This repository provides an example of a reinforcement learning environment on AWS that uses CloudWatch metrics as the observables. The CloudFormation script and associated code provides an environment that can be used to train and test reinforcement learning algorithms for provisioning resources based on CloudWatch metrics.
The CloudFormation script will set up the VPC, two public subnets, an elastic load balancer (ELB) and autoscaling group (ASG) for your web server, an EC2 instance for the agent, and an EC2 instance for driving calls to the web service.

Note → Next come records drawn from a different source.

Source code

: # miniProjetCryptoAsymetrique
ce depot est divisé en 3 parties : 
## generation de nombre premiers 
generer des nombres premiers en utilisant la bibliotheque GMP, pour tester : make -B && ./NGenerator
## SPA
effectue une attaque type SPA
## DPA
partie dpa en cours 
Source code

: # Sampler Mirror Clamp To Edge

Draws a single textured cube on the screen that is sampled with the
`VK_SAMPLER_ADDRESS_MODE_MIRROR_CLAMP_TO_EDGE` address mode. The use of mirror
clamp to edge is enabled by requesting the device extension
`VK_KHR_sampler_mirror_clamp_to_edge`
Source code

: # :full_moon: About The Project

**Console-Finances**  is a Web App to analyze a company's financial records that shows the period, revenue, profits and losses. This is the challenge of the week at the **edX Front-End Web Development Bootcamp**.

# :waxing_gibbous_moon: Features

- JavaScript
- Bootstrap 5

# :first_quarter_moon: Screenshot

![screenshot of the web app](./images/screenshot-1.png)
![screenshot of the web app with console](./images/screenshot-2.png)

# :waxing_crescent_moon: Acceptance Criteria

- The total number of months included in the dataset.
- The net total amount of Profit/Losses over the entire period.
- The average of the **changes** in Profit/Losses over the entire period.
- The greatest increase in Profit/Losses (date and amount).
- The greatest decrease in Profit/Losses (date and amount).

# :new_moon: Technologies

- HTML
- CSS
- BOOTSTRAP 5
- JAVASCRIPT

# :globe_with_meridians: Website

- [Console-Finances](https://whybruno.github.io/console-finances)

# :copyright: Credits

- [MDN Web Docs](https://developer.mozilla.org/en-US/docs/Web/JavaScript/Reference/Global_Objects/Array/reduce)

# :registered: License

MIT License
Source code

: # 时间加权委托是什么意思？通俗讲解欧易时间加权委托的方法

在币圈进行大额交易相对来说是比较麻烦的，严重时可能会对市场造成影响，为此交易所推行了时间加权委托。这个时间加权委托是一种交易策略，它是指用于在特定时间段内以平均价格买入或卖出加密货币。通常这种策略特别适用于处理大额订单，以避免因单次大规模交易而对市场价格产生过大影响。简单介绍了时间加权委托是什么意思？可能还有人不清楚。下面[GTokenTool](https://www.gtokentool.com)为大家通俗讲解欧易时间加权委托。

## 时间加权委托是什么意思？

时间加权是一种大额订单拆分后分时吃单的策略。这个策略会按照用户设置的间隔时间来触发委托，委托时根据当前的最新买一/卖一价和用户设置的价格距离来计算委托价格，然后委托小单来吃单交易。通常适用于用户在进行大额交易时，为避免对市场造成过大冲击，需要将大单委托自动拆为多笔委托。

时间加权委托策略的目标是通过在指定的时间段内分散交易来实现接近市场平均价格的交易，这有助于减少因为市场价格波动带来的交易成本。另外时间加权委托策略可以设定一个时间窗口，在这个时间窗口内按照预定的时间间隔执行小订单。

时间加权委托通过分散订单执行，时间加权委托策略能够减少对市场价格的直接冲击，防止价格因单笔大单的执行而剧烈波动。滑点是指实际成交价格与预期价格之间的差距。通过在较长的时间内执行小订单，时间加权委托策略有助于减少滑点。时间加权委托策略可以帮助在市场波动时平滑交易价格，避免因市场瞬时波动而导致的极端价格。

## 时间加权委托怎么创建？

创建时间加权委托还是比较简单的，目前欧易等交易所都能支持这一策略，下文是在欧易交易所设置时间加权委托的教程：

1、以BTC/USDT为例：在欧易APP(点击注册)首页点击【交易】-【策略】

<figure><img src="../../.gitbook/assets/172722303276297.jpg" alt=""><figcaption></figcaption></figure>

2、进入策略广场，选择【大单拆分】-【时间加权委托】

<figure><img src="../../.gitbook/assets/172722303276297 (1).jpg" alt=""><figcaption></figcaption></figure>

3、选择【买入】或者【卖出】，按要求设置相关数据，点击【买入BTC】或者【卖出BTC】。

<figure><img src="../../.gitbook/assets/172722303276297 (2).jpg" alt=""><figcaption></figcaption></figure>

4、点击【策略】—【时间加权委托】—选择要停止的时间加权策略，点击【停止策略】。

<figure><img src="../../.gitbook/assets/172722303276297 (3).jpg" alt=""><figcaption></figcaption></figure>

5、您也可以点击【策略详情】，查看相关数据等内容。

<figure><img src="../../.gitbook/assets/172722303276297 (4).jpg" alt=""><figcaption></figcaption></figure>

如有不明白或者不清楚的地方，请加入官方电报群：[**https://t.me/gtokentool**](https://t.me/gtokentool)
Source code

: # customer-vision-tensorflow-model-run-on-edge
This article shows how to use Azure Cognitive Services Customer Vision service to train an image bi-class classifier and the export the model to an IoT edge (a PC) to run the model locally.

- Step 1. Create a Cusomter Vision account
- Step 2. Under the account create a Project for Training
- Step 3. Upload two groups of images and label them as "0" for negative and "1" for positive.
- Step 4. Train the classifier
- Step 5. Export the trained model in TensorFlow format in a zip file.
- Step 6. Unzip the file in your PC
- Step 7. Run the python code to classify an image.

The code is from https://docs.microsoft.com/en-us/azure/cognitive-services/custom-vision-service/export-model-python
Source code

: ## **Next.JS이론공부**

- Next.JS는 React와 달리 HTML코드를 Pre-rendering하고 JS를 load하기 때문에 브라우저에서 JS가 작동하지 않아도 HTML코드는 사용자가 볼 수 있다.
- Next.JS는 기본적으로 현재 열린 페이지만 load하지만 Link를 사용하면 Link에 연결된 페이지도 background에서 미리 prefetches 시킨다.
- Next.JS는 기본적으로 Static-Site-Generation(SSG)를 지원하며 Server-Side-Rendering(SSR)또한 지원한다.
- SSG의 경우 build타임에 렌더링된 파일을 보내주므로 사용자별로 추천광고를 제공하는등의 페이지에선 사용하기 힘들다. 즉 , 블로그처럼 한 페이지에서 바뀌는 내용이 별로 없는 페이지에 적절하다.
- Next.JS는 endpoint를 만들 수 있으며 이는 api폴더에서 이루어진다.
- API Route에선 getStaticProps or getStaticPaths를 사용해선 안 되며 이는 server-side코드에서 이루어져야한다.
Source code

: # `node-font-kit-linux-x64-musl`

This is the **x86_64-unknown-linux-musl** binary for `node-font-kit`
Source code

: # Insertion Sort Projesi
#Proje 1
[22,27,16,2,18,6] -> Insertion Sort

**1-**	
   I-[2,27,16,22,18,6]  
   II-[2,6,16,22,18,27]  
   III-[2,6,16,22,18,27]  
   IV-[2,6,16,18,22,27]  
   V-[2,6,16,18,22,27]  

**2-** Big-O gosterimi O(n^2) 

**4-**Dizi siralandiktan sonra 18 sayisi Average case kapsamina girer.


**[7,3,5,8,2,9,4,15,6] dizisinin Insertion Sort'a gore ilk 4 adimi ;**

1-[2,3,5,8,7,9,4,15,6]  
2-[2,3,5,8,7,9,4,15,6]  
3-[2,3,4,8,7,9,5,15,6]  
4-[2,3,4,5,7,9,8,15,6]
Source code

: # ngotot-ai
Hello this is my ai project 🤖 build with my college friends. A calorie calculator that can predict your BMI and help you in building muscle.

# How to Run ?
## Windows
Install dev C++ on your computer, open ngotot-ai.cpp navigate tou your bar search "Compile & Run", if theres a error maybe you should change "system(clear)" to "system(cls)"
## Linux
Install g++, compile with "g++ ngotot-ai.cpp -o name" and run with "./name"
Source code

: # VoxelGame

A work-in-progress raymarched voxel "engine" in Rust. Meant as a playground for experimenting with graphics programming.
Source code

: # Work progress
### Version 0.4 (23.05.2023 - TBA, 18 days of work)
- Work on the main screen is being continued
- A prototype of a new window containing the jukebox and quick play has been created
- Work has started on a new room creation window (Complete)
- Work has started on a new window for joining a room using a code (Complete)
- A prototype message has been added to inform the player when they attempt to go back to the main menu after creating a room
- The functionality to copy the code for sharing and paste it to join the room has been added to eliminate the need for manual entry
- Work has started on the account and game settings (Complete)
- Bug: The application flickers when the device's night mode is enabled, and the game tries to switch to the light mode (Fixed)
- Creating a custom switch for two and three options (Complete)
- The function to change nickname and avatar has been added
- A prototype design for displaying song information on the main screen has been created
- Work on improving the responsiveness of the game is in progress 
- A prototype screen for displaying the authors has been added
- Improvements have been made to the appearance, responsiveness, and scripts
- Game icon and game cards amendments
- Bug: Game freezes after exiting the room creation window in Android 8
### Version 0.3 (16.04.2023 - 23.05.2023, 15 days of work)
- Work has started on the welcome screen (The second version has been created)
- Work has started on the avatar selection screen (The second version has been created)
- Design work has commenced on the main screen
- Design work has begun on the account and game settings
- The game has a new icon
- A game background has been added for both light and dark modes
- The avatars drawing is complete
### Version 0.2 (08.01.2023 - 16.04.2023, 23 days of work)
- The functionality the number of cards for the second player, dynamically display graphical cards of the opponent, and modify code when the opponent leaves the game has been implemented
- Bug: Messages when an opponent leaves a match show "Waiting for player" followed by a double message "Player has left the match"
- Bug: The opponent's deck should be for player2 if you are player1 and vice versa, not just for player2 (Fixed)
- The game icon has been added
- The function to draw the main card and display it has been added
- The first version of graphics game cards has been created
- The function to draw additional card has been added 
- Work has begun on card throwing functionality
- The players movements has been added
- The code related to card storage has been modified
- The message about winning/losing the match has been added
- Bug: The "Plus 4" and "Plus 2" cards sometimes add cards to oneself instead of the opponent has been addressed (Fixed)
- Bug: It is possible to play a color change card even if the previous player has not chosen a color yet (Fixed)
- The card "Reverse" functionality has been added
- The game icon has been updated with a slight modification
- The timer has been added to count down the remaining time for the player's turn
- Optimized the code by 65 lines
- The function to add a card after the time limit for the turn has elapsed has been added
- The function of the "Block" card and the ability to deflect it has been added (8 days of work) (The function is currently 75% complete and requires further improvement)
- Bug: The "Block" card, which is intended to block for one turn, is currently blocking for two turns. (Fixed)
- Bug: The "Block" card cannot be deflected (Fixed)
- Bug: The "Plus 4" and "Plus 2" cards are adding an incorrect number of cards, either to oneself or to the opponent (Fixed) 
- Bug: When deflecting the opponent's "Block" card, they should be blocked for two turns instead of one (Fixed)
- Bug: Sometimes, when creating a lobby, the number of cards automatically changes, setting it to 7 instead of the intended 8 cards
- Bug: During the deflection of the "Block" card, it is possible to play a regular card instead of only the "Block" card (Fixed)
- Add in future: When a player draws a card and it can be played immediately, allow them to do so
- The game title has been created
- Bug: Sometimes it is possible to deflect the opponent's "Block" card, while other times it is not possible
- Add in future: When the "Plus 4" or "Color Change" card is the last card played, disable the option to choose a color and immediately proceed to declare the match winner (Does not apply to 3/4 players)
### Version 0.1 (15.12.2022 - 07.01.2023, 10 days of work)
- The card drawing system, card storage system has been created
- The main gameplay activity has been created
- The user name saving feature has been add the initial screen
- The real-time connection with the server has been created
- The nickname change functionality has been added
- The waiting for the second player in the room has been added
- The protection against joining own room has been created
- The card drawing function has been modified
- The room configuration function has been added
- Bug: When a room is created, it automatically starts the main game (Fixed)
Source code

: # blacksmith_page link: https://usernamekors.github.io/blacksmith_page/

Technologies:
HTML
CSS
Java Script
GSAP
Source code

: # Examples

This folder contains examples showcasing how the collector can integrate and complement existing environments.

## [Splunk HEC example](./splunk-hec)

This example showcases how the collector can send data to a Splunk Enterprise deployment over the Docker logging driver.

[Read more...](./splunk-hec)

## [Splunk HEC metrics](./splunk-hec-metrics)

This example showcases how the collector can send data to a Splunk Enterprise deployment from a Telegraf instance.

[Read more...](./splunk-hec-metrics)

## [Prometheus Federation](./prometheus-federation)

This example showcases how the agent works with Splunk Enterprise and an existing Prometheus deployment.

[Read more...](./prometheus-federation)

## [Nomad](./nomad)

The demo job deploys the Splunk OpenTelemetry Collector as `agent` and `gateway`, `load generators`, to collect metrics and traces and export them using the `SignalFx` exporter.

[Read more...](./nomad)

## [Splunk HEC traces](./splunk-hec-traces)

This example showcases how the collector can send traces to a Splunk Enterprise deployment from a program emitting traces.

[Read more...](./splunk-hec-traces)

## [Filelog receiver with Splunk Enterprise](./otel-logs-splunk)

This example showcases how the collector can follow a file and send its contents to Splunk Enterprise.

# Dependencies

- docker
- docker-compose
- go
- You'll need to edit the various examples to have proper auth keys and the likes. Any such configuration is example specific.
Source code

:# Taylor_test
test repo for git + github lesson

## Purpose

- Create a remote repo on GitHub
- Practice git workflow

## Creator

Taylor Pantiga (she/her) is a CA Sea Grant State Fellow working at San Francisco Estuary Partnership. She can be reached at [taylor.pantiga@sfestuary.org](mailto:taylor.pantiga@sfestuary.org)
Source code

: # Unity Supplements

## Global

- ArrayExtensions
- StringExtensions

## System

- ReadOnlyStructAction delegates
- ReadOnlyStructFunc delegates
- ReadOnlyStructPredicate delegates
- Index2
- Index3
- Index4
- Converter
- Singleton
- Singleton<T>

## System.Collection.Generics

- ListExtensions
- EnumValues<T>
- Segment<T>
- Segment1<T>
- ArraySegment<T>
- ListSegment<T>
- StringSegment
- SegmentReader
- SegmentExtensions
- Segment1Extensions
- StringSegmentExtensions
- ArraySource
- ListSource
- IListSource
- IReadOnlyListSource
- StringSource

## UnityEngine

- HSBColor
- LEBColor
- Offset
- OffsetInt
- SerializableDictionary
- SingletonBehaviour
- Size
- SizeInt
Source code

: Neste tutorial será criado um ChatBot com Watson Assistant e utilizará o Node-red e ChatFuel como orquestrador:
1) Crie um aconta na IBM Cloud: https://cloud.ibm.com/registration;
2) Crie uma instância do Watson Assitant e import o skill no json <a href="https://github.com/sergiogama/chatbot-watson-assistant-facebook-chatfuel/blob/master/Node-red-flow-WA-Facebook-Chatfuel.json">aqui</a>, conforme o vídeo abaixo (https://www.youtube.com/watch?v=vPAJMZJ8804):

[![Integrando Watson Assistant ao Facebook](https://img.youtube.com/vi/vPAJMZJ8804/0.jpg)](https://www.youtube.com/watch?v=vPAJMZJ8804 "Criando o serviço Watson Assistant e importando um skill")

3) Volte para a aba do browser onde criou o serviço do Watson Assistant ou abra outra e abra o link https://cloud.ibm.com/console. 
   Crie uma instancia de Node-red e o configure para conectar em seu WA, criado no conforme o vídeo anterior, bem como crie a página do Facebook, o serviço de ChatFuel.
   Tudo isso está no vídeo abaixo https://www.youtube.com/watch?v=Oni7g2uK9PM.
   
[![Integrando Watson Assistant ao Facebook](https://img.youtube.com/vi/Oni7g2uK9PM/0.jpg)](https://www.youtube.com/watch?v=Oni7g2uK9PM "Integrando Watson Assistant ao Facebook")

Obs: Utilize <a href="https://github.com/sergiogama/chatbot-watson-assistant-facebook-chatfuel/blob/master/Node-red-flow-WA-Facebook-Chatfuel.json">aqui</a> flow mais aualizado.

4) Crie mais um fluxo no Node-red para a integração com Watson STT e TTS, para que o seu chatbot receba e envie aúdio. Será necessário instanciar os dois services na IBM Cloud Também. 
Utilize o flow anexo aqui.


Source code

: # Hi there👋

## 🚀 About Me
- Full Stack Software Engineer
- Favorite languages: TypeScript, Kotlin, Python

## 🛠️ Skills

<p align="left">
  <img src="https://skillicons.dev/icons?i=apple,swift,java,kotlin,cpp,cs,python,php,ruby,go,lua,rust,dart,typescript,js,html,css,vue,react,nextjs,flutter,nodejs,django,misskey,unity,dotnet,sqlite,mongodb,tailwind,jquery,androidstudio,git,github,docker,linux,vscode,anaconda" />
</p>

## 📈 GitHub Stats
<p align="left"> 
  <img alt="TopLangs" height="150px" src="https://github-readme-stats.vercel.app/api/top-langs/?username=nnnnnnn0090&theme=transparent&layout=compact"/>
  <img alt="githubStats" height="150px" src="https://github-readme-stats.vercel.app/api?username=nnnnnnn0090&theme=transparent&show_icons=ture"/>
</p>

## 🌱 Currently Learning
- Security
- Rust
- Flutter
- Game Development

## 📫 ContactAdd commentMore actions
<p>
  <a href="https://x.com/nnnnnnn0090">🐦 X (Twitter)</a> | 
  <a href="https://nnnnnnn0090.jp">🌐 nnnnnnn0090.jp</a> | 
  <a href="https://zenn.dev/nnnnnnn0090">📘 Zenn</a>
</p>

The web service is currently just a simple "Hello World" page, and should be replaced with something more meaningful. The web server instances are sitting behind an ELB, and scaled using an ASG. The max number of instances is set to 5 (modifying this is done directly in the awsenv/cloudopt_aws.py
file. Cost penalties for utilization are in awsenv/cloudopt.py
.
The Driver instance includes very simple code, which will have the correct ELB DNS substituted in when starting. This will be in the home area of the ec2-user
user. The driver is run at the command line as the ec2-user
:
$ ./driver/driver.py 100
where 100
is the number of iterations, and can be adjusted accordingly. If the driver is not started before the Agent codes, then there will be no CloudWatch metrics returned and the state will return all 0's.
The Agent EC2 instance automatically installs the AWS environment to be used with this system. The three algorithms that have been implemented are Tabular Q-learning, Deep Q-learning (DQN), and Double Dueling Deep Q Learning (D3Q). These can be launched with the following commands at the command line:
$ cd AWS-RL-Env
$ python DQN.py
$ python D3Q.py
$ python QLearn.py
The DQN and D3Q implementations were provided by Zhiguang Wang. Andy Spohn provided essential feedback on AWS-related aspects, including cost model and CloudFormation.